In an effort to control the resources used during Parsing, s9e\TextFormatter enforces various limits. None of them can be disabled, but all of them can be set to an arbitrarily high number. Those limits are reset before each parsing.

The default values are meant to be set high enough not to be reached by legitimate input such as user comments or a multi-page article, while limiting the effect of malicious input crafted to maximize resource usage.

regexpLimit
(default: 50000)
Works at the plugin level, e.g. $configurator->Emoticons->setRegexpLimit(100);
Most plugins (BBCodes, Emoticons, etc...) use a regexp to identify the parts of the text they apply to. This setting limits the number of matches to process, with the supernumary matches being ignored.
tagLimit
(default: 5000)
Works at the tag level, e.g. $configurator->tags['URL']->tagLimit = 5;
This setting limits the number of times a given tag can be used.

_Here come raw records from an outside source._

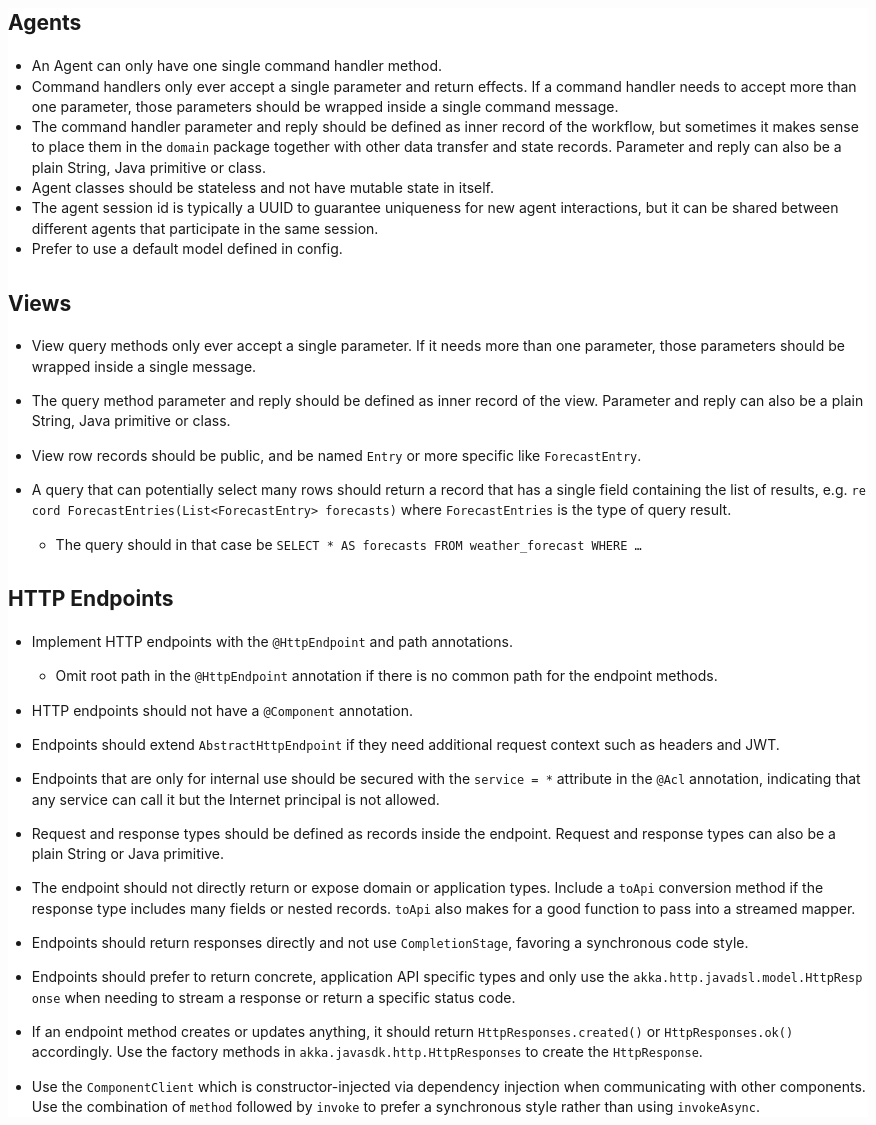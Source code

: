 ## <a href="about:blank#_agents"></a> Agents

- An Agent can only have one single command handler method.
- Command handlers only ever accept a single parameter and return effects. If a command handler needs to accept more than one parameter, those parameters should be wrapped inside a single command message.
- The command handler parameter and reply should be defined as inner record of the workflow, but sometimes it makes sense to place them in the `domain` package together with other data transfer and state records. Parameter and reply can also be a plain String, Java primitive or class.
- Agent classes should be stateless and not have mutable state in itself.
- The agent session id is typically a UUID to guarantee uniqueness for new agent interactions, but it can be shared between different agents that participate in the same session.
- Prefer to use a default model defined in config.

## <a href="about:blank#_views"></a> Views

- View query methods only ever accept a single parameter. If it needs more than one parameter, those parameters should be wrapped inside a single message.
- The query method parameter and reply should be defined as inner record of the view. Parameter and reply can also be a plain String, Java primitive or class.
- View row records should be public, and be named `Entry` or more specific like `ForecastEntry`.
- A query that can potentially select many rows should return a record that has a single field containing the list of results, e.g. `record ForecastEntries(List<ForecastEntry> forecasts)` where `ForecastEntries` is the type of query result.

  - The query should in that case be `SELECT * AS forecasts FROM weather_forecast WHERE …​`

## <a href="about:blank#_http_endpoints"></a> HTTP Endpoints

- Implement HTTP endpoints with the `@HttpEndpoint` and path annotations.

  - Omit root path in the `@HttpEndpoint` annotation if there is no common path for the endpoint methods.
- HTTP endpoints should not have a `@Component` annotation.
- Endpoints should extend `AbstractHttpEndpoint` if they need additional request context such as headers and JWT.
- Endpoints that are only for internal use should be secured with the `service = *` attribute in the `@Acl` annotation, indicating that any service can call it but the Internet principal is not allowed.
- Request and response types should be defined as records inside the endpoint. Request and response types can also be a plain String or Java primitive.
- The endpoint should not directly return or expose domain or application types. Include a `toApi` conversion method if the response type includes many fields or nested records. `toApi` also makes for a good function to pass into a streamed mapper.
- Endpoints should return responses directly and not use `CompletionStage`, favoring a synchronous code style.
- Endpoints should prefer to return concrete, application API specific types and only use the `akka.http.javadsl.model.HttpResponse` when  needing to stream a response or return a specific status code.
- If an endpoint method creates or updates anything, it should return `HttpResponses.created()` or `HttpResponses.ok()` accordingly. Use the factory methods in `akka.javasdk.http.HttpResponses` to create the `HttpResponse`.
- Use the `ComponentClient` which is constructor-injected via dependency injection when communicating with other components. Use the combination of `method` followed by `invoke` to prefer a synchronous style rather than using `invokeAsync`.
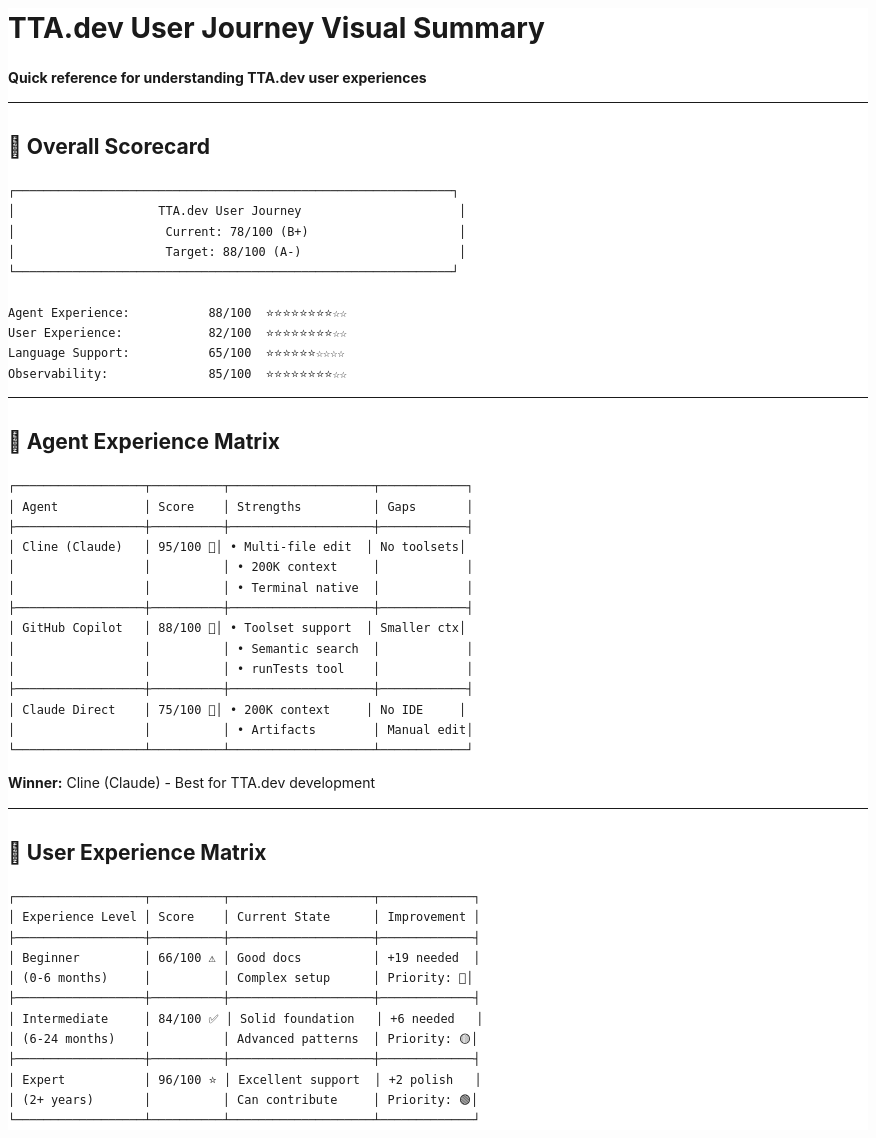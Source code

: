 # TTA.dev User Journey Visual Summary

**Quick reference for understanding TTA.dev user experiences**

---

## 🎯 Overall Scorecard

```
┌─────────────────────────────────────────────────────────────┐
│                    TTA.dev User Journey                      │
│                     Current: 78/100 (B+)                     │
│                     Target: 88/100 (A-)                      │
└─────────────────────────────────────────────────────────────┘

Agent Experience:           88/100  ⭐⭐⭐⭐⭐⭐⭐⭐☆☆
User Experience:            82/100  ⭐⭐⭐⭐⭐⭐⭐⭐☆☆
Language Support:           65/100  ⭐⭐⭐⭐⭐⭐☆☆☆☆
Observability:              85/100  ⭐⭐⭐⭐⭐⭐⭐⭐☆☆
```

---

## 🤖 Agent Experience Matrix

```
┌──────────────────┬──────────┬────────────────────┬────────────┐
│ Agent            │ Score    │ Strengths          │ Gaps       │
├──────────────────┼──────────┼────────────────────┼────────────┤
│ Cline (Claude)   │ 95/100 🥇│ • Multi-file edit  │ No toolsets│
│                  │          │ • 200K context     │            │
│                  │          │ • Terminal native  │            │
├──────────────────┼──────────┼────────────────────┼────────────┤
│ GitHub Copilot   │ 88/100 🥈│ • Toolset support  │ Smaller ctx│
│                  │          │ • Semantic search  │            │
│                  │          │ • runTests tool    │            │
├──────────────────┼──────────┼────────────────────┼────────────┤
│ Claude Direct    │ 75/100 🥉│ • 200K context     │ No IDE     │
│                  │          │ • Artifacts        │ Manual edit│
└──────────────────┴──────────┴────────────────────┴────────────┘
```

**Winner:** Cline (Claude) - Best for TTA.dev development

---

## 👥 User Experience Matrix

```
┌──────────────────┬──────────┬────────────────────┬─────────────┐
│ Experience Level │ Score    │ Current State      │ Improvement │
├──────────────────┼──────────┼────────────────────┼─────────────┤
│ Beginner         │ 66/100 ⚠️ │ Good docs          │ +19 needed  │
│ (0-6 months)     │          │ Complex setup      │ Priority: 🔴│
├──────────────────┼──────────┼────────────────────┼─────────────┤
│ Intermediate     │ 84/100 ✅ │ Solid foundation   │ +6 needed   │
│ (6-24 months)    │          │ Advanced patterns  │ Priority: 🟡│
├──────────────────┼──────────┼────────────────────┼─────────────┤
│ Expert           │ 96/100 ⭐ │ Excellent support  │ +2 polish   │
│ (2+ years)       │          │ Can contribute     │ Priority: 🟢│
└──────────────────┴──────────┴────────────────────┴─────────────┘
```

When the limit is reached, subsequent uses of this tag are ignored.
nestingLimit
(default: 10)
Works at the tag level, e.g. $configurator->tags['QUOTE']->nestingLimit = 2;
This setting limits how deeply a given tag can be nested into itself. This number includes the outermost tag. For instance, the example above means that a QUOTE tag (first level) can have any number of QUOTE descendants (second level) but they can't themselves have any other QUOTE descendants (which would be the third level.)
maxFixingCost
(default: 10000)
Works at the parser level, e.g. $parser->maxFixingCost = 0;
This arbitrary value controls how hard the parser will attempt to fix quirky markup. For instance, in the sequence [b][i][/b], there's still an open [i] BBCode when its parent [b] gets closed. The parser fixes this situation by automatically closing [i]. This action would be considered to cost 1. Other actions, such as fixing misnested tags such as in [b][i][/b][/i] are estimated to cost another 1 or 2. Once this limit is exceeded, the parser stops trying to fix bad markup and an error is logged.